Ukraine’s political crisis deepened over the weekend as President Viktor Yanukovych’s offer to share power with the opposition failed to end anti-government unrest, raising the stakes for a special parliament session tomorrow.
Arseniy Yatsenyuk, Vitali Klitschko and Oleh Tyahnybok on Jan. 25 urged demonstrators to keep pushing for Yanukovych’s resignation and snap elections after the president offered to hand over top cabinet jobs. Lawmakers will interrupt their winter break to vote on a no-confidence motion in the government and a bid to repeal anti-protest laws passed this month.
The country of 45 million, a key route for Russian energy toward Europe, is enduring the first deadly political crisis in its 22 years of independence. Yanukovych, struggling to tame demonstrations claimed the first lives last week as anti-protest laws triggered riots, offered his biggest concessions yet on Jan. 25. Clashes in Kiev resumed that night, while attempts to seize regional government offices widened.
We shouldn’t confuse this ominous crisis in the Ukraine with similar looking ones that have erupted in the Arab world in the last three years. The Ukraine isn’t Egypt, or Syria, or Libya, etc. Not least because of the heavy hand of Ukraine’s big bully of a neighbor, Russia.
The poor Ukrainian people have suffered greatly in the last century, not least because of Lenin and Stalin, who starved millions of Ukraineians to death in the 1920s and 1930s. The economic potential of this large and proud nation is vast, if the country can only get the kind of wise and capable leadership it so desperately needs. I have a particular fondness for the Ukrainian Catholic Church, the largest and most important of the eastern rite churches in uion with Rome. To me, it is the natural bridge church between East and West. Persecuted both by the Communists and by the eastern Orthodox, the Ukrainian Catholics have a special vocation to fulfill in the universal church. May the Good Shepherd protect and provide for his flock, his defenseless sheep, in the Ukraine.
Does anyone else remember and think of the obscure line in Col. 3:11 when reading stories like this about the Ukraine? In talking about how there is niether Jew nor Greek, slave nor free, etc. in Christ, the writer of Colossians also alludes to a notoriously savage and barbarian group called the “Scythians” as the opposite of the sophisticated, culturally enlightened Greeks. The point is that while the reference is vague, most scholars think that the infamous Viking-like Scythians, who came from the region north of the Black Sea, are associated with the ancestors of the Ukrainians.
David Handy+
Yes, we should pray that the Lord turns this to the advantage of his Church and his Kingdom.
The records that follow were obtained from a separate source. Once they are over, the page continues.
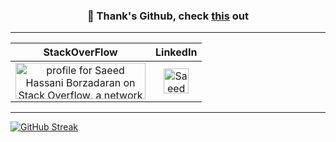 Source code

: <h3 align="center"> 🚀 Thank's Github, check <a href="https://github.blog/2021-01-05-advancing-developer-freedom-github-is-fully-available-in-iran/">this</a> out</h3>

--------

 |StackOverFlow|LinkedIn|
 |:---:|:---:|
 |<a  align="center" href="https://stackoverflow.com/users/9422637/saeed"><img src="https://stackoverflow.com/users/flair/9422637.png" width="208" height="58" alt="profile for Saeed Hassani Borzadaran on Stack Overflow, a network of free, community-driven Q&amp;A sites" title="profile for Saeed Hassani Borzadaran on Stack Exchange, a network of free, community-driven Q&amp;A sites" /></a>|<a href="https://www.linkedin.com/in/realsaeedhassani/"><img src="https://raw.githubusercontent.com/peterthehan/peterthehan/master/assets/linkedin.svg" width="40" height="40" alt="Saeed Hassani Borzadaran" title="Saeed Hassani Borzadaran" /></a>| 

-----------

[![GitHub Streak](https://github-readme-streak-stats.herokuapp.com/?user=realsaeedhassani&theme=dark)](https://git.io/streak-stats) 




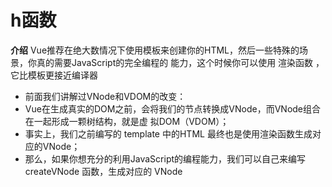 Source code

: # h函数
**介绍**
Vue推荐在绝大数情况下使用模板来创建你的HTML，然后一些特殊的场景，你真的需要JavaScript的完全编程的
能力，这个时候你可以使用 渲染函数 ，它比模板更接近编译器
- 前面我们讲解过VNode和VDOM的改变：
- Vue在生成真实的DOM之前，会将我们的节点转换成VNode，而VNode组合在一起形成一颗树结构，就是虚
拟DOM（VDOM）；
- 事实上，我们之前编写的 template 中的HTML 最终也是使用渲染函数生成对应的VNode；
- 那么，如果你想充分的利用JavaScript的编程能力，我们可以自己来编写 createVNode 函数，生成对应的
VNode

# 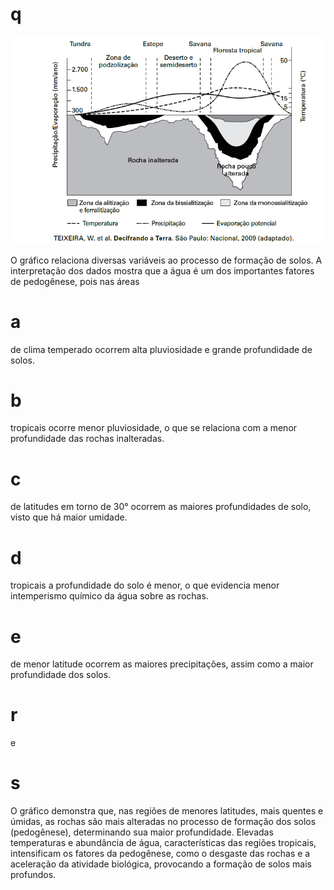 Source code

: # q
![](1595ef93-6aca-ef5b-3816-bf9c68a2efa7.png)

O gráfico relaciona diversas variáveis ao processo de formação de solos. A interpretação dos dados mostra que a água é um dos importantes fatores de pedogênese, pois nas áreas

# a
de clima temperado ocorrem alta pluviosidade e grande profundidade de solos.

# b
tropicais ocorre menor pluviosidade, o que se relaciona com a menor profundidade das rochas inalteradas.

# c
de latitudes em torno de 30° ocorrem as maiores profundidades de solo, visto que há maior umidade.

# d
tropicais a profundidade do solo é menor, o que evidencia menor intemperismo químico da água sobre as rochas.

# e
de menor latitude ocorrem as maiores precipitações, assim como a maior profundidade dos solos.

# r
e

# s
O gráfico demonstra que, nas regiões de menores latitudes, mais quentes e úmidas, as rochas são mais alteradas no processo de formação dos solos (pedogênese), determinando sua maior profundidade. Elevadas temperaturas e abundância de água, características das regiões tropicais, intensificam os fatores da pedogênese, como o desgaste das rochas e a aceleração da atividade biológica, provocando a formação de solos mais profundos.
In general terms, the western side of the country tends to be more western oriented, and the eastern side more Russia-oriented. Its therefore all the more interesting that this latest issue appears to cut across that divide. Even russophiles in the east of the country aren’t keen on dumping an EU trade agreement in exchange for the doubtful joys of closer economic ties with Russia.
Thanks for backing me up, MichaelA. It’s always nice to find areas of common ground between us (in fact, there are many of them).
It’s heartening to see that, over the last few days, the president is starting to back down about smashing the public protests (as Putin would do). I agree with you, MichaelA, especially about the need for urgent and persistent prayer for this strategically important nation. With some 45 million people, the Ukraine is one of the largest countries in Europe.
Here is the ranking:
1. Russia, with 144 million, the 9th largest nation in the world.
2. Germany, with about 80 mil, the 16th largest in the world.
3. France, with almost 66 million, the 21st largest in the world.
4. The UK, with some 64 million, the 22nd largest.
5. Italy, with about 60 mil, the 23rd largest nation.
6. Spain, with around 47 million, the 28th largest country.
7. Ukraine, with about 45 million, the 29th largest in the world.
Thus, the Ukraine dwarfs even medium size European nations like Poland, and is far larger than Hungary, much less such small countries (in terms of population) as the Scandanavian countries, or the Czech Republic, etc. What happens to the Ukraine is of vital importance, not only to Europe, but to the whole world, including the Christian world.
One of my alltime favorite Christian leaders of the 20th century was the late, great cardinal who led the Ukrainian Catholic Church for over 30 years, the brilliant, courageous Yosef Slipyi, who spent many years in a Soviet prison camp and yet never betrayed his Master. May the Lord raise up his like in our time!